Immobilization of drugs and biomolecules on in situ copolymerized active ester polypyrrole coatings for biomedical applications.

Among the plethora of polymers being exploited and employed currently for biomedical applications, polypyrrole as a conducting polymer holds a key position since it offers several advantages including good specific conductivity, chemical stability, polymerizability and compatibility with mammalian cells; however, it also suffers from a few limitations that restrict it from being an obvious winner as a coating material. In order to overcome these limitations, pyrrole derivatives have been tried as potential alternatives. These synthesized derivatives facilitate the immobilization/coupling of biomolecules and drugs on to the surface so as to improve the biocompatibility and performance of implantable medical devices.

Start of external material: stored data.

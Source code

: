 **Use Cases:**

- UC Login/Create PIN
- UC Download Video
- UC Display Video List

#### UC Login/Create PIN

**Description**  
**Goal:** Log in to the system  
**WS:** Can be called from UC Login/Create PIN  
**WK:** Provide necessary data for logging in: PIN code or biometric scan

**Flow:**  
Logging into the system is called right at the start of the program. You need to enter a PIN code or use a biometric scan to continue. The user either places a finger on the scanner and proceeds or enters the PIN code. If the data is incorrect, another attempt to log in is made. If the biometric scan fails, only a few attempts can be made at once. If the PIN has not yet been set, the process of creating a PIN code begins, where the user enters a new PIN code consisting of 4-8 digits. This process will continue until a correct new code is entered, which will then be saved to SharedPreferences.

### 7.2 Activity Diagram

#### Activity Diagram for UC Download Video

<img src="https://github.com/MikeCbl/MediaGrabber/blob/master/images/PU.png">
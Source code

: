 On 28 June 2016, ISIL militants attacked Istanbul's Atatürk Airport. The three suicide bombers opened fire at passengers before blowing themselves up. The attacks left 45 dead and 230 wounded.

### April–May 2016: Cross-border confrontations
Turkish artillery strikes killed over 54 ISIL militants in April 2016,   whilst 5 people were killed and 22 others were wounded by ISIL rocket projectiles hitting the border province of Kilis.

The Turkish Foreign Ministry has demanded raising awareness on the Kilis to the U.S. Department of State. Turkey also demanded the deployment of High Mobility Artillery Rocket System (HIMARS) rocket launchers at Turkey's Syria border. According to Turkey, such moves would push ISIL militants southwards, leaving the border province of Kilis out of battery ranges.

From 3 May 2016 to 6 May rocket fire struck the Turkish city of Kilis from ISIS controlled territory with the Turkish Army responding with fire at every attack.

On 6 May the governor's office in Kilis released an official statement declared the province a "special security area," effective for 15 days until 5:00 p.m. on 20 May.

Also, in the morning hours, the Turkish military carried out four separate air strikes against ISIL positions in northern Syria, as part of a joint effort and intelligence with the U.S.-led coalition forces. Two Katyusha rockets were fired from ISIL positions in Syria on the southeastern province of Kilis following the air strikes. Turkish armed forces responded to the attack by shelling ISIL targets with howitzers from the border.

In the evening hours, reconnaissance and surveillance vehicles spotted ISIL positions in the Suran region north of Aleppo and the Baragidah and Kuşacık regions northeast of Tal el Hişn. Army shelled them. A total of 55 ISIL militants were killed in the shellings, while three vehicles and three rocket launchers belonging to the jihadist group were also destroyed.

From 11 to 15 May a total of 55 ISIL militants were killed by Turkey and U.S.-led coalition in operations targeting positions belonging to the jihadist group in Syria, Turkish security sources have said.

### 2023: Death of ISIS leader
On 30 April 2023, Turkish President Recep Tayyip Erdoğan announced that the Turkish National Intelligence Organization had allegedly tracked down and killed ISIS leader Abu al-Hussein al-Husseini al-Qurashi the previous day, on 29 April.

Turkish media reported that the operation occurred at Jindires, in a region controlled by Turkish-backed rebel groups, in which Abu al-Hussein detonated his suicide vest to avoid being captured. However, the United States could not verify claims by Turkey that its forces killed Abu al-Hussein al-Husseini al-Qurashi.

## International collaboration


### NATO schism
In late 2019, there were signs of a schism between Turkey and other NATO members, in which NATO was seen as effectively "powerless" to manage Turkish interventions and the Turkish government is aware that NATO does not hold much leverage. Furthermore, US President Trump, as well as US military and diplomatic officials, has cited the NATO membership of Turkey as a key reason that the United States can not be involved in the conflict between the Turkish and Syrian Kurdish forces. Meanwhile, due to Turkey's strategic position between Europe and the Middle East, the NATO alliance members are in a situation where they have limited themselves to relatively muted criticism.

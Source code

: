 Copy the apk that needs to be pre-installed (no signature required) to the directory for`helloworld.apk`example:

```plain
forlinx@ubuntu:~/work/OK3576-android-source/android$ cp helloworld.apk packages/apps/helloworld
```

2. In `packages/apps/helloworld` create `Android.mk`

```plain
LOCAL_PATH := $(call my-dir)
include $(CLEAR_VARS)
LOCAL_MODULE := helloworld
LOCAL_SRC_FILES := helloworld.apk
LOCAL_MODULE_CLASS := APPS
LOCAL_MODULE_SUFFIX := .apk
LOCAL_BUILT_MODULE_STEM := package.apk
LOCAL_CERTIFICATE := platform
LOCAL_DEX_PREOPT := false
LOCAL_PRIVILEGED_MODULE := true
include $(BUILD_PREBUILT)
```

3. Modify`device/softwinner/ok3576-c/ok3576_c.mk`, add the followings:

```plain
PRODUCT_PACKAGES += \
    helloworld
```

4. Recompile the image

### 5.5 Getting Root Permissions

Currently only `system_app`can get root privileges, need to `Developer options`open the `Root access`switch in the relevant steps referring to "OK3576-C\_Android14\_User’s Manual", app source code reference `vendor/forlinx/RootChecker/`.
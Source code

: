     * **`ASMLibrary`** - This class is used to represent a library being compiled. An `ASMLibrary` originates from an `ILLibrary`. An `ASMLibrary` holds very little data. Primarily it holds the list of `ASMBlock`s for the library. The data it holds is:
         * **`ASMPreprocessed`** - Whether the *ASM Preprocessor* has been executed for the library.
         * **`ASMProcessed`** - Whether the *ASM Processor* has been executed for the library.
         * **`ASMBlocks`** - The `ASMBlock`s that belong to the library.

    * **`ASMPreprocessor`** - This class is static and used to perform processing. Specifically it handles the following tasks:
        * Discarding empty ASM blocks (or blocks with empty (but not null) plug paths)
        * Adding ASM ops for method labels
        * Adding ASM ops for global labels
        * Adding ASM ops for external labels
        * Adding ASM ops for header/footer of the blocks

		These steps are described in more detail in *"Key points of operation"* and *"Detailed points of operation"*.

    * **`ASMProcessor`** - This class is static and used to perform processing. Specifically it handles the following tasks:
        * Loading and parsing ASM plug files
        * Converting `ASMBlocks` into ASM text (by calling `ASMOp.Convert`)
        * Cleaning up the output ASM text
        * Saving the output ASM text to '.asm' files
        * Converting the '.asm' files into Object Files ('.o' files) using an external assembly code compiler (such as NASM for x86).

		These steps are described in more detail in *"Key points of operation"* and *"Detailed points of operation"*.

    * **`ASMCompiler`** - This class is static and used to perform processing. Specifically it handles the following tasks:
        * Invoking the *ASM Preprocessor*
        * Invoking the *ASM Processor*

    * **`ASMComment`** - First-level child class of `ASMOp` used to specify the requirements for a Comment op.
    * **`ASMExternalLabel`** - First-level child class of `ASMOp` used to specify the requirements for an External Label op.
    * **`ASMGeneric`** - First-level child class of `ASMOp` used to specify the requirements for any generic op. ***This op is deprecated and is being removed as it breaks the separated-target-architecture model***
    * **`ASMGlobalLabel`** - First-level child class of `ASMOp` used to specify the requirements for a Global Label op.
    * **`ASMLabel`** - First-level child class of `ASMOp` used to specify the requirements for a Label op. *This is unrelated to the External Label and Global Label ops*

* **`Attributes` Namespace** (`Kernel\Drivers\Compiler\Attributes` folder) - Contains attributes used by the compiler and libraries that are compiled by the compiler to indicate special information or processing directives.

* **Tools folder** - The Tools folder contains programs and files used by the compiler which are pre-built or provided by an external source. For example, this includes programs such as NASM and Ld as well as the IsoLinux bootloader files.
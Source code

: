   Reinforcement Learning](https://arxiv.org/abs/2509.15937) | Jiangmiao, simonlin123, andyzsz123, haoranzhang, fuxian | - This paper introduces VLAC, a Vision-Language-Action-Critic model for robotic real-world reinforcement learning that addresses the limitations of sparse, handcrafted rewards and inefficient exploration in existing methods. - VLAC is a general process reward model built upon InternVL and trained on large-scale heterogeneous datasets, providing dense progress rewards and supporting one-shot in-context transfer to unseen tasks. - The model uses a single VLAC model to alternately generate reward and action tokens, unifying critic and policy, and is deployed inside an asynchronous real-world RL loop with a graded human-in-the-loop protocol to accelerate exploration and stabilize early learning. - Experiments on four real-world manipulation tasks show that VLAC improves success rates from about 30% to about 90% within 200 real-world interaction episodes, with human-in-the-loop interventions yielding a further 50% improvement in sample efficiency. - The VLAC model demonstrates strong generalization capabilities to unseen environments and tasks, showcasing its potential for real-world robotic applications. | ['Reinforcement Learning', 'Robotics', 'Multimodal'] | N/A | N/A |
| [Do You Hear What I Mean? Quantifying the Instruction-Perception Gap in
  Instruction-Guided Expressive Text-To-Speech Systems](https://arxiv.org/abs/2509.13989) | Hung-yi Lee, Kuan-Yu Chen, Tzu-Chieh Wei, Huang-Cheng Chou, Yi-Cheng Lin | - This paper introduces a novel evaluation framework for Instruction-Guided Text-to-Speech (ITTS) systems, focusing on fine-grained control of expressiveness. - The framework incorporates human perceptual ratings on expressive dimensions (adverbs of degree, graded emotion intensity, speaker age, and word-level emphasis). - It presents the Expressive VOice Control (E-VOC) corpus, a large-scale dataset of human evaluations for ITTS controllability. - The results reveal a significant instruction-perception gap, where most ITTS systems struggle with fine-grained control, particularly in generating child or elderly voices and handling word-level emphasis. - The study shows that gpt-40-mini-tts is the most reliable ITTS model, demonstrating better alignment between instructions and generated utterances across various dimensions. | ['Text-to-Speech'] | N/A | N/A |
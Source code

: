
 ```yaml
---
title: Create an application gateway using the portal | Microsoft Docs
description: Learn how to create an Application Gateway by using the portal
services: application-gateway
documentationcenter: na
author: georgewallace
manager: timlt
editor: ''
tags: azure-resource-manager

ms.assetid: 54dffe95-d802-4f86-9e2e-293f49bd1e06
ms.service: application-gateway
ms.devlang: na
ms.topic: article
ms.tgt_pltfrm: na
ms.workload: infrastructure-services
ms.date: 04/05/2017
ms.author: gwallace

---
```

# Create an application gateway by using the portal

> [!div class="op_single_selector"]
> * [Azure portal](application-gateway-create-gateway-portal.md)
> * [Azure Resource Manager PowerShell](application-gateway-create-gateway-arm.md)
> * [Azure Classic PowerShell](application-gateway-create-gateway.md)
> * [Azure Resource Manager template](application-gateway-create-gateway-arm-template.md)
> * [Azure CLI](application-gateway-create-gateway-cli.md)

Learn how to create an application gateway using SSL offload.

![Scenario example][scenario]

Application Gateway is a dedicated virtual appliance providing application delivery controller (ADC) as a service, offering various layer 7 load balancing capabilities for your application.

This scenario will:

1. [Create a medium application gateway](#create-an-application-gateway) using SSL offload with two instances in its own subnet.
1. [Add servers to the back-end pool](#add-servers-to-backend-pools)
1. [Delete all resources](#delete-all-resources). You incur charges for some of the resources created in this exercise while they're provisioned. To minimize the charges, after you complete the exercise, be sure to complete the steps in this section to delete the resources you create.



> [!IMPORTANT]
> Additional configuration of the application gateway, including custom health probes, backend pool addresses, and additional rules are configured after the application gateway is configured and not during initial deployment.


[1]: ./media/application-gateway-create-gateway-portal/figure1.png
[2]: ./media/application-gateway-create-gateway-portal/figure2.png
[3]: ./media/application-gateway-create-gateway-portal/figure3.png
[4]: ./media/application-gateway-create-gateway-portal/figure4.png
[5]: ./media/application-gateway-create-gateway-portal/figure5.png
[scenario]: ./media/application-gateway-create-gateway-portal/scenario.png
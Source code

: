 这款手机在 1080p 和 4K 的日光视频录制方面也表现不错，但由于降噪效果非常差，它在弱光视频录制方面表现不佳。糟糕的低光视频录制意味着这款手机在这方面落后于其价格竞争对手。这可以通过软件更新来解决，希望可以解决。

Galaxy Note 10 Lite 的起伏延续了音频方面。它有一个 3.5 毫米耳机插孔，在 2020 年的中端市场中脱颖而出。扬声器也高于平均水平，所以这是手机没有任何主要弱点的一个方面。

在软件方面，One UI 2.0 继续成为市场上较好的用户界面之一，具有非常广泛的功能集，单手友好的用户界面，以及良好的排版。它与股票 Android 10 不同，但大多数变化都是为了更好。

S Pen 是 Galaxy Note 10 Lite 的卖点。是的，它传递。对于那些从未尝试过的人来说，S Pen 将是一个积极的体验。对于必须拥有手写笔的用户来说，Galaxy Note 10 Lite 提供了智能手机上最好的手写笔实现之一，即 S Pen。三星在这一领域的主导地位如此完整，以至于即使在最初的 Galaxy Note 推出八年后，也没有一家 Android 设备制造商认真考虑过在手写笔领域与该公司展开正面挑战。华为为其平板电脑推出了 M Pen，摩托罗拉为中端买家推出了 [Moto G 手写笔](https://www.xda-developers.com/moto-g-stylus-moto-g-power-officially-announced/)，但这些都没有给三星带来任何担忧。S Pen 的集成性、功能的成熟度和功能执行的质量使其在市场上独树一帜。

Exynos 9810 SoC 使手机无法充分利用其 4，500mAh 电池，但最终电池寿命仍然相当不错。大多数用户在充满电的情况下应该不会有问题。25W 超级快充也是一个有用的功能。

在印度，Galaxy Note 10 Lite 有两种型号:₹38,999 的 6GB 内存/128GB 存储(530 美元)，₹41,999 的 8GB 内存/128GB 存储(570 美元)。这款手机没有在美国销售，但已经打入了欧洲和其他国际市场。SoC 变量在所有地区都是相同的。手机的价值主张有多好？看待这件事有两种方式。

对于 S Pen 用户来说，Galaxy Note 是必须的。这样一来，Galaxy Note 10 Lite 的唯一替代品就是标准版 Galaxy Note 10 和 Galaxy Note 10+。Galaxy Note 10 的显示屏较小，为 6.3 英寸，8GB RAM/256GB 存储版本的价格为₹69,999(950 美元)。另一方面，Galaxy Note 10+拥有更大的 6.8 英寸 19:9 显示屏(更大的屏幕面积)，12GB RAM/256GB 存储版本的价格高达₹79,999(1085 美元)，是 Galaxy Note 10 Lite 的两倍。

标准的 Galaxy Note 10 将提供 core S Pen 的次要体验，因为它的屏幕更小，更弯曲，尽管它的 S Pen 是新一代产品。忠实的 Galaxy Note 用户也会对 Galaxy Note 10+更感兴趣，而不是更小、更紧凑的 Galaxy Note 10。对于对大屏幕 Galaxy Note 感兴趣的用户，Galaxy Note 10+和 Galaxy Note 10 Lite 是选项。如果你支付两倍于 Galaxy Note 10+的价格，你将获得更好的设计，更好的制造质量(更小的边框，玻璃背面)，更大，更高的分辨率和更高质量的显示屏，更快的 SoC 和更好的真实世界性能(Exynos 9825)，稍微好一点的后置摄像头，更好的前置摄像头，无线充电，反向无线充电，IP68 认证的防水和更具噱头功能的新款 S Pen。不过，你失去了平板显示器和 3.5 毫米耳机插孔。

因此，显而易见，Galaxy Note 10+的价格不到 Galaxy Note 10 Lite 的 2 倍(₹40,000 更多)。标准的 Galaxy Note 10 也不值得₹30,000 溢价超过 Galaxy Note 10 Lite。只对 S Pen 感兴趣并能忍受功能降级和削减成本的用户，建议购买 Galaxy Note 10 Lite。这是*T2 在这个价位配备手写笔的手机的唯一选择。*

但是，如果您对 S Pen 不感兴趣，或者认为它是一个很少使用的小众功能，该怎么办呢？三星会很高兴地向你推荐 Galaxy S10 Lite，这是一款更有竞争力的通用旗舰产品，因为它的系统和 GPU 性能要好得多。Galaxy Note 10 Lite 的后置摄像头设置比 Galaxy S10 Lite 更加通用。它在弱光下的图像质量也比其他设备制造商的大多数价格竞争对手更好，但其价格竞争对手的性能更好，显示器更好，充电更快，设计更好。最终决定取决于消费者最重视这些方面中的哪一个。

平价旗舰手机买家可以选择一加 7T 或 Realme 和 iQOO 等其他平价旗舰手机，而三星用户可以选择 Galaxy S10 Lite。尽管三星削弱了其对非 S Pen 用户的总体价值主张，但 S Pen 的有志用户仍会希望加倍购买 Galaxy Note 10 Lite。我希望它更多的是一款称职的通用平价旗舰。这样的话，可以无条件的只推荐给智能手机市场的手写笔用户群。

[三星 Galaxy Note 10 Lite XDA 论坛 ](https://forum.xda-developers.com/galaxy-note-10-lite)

In this work, N-succinimidyl ester pyrrole (PyNSE) has been synthesized and characterized. A synthesized monomer was copolymerized with pyrrole (Py) in different ratios to obtain smooth and adherent copolymer coatings on the metal surface. Results suggest that among the different coatings obtained, pure active ester functionalized polypyrrole (PPyNSE) coating is smoother and more adherent than its different copolymers with pyrrole. The activity of the coating was tested by attaching BSA and a model drug (p-nitroaniline) on the surface which indicated that the concentration of these molecules on the surface can be varied by varying the concentration of monomers, i.e. Py and PyNSE, during electropolymerization. These active coatings may serve as a potential platform for attaching drugs and biomolecules for various biomedical applications.